Restate word for word the lines of the records below, starting at the line that contains "Icons added cloud" and ending at the line that contains "SVG Icons deprecate", with both of those lines included and nothing else.

[Supplied records Boundary: Start]

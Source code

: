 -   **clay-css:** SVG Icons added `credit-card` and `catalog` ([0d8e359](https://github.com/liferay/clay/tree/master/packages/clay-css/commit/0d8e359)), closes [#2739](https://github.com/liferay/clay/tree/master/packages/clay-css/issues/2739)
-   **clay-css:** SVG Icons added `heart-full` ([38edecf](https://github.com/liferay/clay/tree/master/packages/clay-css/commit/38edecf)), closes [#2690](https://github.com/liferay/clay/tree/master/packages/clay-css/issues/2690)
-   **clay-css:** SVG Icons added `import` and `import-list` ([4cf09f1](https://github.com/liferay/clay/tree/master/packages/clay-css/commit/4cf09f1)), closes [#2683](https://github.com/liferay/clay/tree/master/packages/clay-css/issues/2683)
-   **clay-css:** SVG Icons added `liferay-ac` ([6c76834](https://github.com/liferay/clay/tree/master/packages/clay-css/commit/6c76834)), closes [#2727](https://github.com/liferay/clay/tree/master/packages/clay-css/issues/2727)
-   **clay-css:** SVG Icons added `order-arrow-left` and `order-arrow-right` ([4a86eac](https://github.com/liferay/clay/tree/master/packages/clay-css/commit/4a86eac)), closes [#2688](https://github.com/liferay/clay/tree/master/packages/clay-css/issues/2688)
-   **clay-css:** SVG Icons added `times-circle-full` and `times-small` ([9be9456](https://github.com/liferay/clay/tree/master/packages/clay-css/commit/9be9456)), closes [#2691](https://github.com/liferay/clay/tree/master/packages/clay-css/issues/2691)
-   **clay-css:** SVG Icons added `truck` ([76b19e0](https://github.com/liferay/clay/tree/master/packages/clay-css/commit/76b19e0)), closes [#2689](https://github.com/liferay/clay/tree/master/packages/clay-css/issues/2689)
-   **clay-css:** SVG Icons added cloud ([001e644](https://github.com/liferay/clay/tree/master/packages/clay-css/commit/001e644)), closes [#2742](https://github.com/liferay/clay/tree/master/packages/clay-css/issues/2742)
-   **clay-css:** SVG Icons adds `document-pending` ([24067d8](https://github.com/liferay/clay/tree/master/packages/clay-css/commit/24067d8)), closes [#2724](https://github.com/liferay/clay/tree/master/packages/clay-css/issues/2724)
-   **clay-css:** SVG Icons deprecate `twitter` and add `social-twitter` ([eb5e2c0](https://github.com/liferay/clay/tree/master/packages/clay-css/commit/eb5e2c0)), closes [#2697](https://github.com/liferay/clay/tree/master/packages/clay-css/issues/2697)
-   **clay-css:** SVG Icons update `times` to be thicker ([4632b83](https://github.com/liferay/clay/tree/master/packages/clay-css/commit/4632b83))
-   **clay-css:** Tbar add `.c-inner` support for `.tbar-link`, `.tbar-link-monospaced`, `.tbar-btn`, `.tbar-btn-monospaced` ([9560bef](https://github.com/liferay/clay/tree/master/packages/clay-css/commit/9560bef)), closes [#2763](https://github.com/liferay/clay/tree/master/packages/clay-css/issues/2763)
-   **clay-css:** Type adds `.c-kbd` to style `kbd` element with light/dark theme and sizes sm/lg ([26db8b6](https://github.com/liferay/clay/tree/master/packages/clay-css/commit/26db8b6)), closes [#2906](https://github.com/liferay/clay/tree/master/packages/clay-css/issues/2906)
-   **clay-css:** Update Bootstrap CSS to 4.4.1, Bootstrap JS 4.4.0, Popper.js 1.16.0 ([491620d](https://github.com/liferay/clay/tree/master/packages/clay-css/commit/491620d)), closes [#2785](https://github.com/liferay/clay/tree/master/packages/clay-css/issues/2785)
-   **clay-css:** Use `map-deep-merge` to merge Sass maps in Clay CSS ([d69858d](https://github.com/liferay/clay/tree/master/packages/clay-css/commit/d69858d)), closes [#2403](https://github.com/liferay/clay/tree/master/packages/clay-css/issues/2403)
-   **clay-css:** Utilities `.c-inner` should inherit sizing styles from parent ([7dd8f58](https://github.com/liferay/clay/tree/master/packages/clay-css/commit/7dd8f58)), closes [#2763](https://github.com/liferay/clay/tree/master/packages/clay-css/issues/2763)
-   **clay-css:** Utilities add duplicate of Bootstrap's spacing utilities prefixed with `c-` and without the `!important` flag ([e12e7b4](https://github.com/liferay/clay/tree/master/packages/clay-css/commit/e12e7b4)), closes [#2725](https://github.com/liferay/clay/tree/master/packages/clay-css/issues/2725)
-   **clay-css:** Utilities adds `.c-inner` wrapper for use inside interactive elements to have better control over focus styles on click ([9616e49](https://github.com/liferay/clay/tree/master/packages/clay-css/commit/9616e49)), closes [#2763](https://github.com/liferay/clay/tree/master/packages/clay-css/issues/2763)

[Supplied records Boundary: End]

Response box:
-   **clay-css:** SVG Icons added cloud ([001e644](https://github.com/liferay/clay/tree/master/packages/clay-css/commit/001e644)), closes [#2742](https://github.com/liferay/clay/tree/master/packages/clay-css/issues/2742)
-   **clay-css:** SVG Icons adds `document-pending` ([24067d8](https://github.com/liferay/clay/tree/master/packages/clay-css/commit/24067d8)), closes [#2724](https://github.com/liferay/clay/tree/master/packages/clay-css/issues/2724)
-   **clay-css:** SVG Icons deprecate `twitter` and add `social-twitter` ([eb5e2c0](https://github.com/liferay/clay/tree/master/packages/clay-css/commit/eb5e2c0)), closes [#2697](https://github.com/liferay/clay/tree/master/packages/clay-css/issues/2697)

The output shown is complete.